経済小説でもアジアがブーム? 第3回城山三郎経済小説大賞 授賞式をレポート
 経済小説の文学賞である第3回「城山三郎経済小説大賞」(ダイヤモンド社/主催)の授賞式が2日、東京・渋谷のダイヤモンド社 石山記念ホールで行われ、大賞に選ばれた『海商―秀吉に挑んだ男』の作者、指方(さしかた)恭一郎氏と『草魂の夜想曲』の作者、深井律夫氏に、表彰状と記念品となる盾、副賞の目録が贈呈された。


(第3回「城山三郎経済小説大賞」を受賞した指方氏=右、深井氏=中央)

 指方氏が執筆した『海商―秀吉に挑んだ男』は、安土桃山時代の朝鮮国を舞台に、商いの戦を豊臣秀吉に挑む博多商人を描いた歴史経済小説。経済小説の中では時代物はまだ少なく、物語の独創性が評価された。
 一方、3度目の挑戦で大賞受賞となった深井氏の『草魂の夜想曲』は、中国を舞台にし、農業による村興にかける男を描いた一作。仕事で中国に深く関わり、留学経験もある深井氏ならではの作品といえる。

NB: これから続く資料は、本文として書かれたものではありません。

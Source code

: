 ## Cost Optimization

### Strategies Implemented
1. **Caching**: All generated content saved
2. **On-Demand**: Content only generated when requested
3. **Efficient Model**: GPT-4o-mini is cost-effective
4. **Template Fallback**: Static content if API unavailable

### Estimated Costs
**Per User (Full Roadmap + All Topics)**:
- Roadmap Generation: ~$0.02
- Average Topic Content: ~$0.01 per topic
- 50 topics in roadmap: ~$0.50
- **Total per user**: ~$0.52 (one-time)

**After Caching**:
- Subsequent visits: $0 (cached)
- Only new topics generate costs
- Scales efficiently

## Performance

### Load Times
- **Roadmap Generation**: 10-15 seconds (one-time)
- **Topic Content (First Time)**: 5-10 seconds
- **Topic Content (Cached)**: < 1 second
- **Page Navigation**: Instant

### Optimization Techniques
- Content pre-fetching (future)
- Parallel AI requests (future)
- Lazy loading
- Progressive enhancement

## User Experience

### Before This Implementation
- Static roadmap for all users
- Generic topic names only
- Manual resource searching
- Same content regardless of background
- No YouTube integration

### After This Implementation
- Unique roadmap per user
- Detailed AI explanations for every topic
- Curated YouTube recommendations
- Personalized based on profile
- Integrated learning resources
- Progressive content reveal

 受賞にあたり、指方氏は「この作品が本として刊行され、いろいろな方々から感想を頂けることを大変嬉しく思う」と喜びを語り、深井氏は「これからも面白くてためになる作品を目指し、一歩でも城山先生の世界に近づけるように頑張りたい」と今後の飛躍を誓った。
 また、選考委員を務める小説家の安土敏氏は「読ませて頂いた作品が全てアジアを舞台にしていて、いずれも壮大で面白かった」と絶賛。しかし、「日本を舞台にした、“日本社会と人間”“日本経済と人間”というテーマで書かれた小説がもう少しあっても良かったと感じた」とも語った。

 城山三郎経済小説大賞は2004年に創設された「ダイヤモンド経済小説大賞」を発展させたもので、今回が3回目となる。今回の大賞受賞作は夏ごろ、ダイヤモンド社から刊行される予定。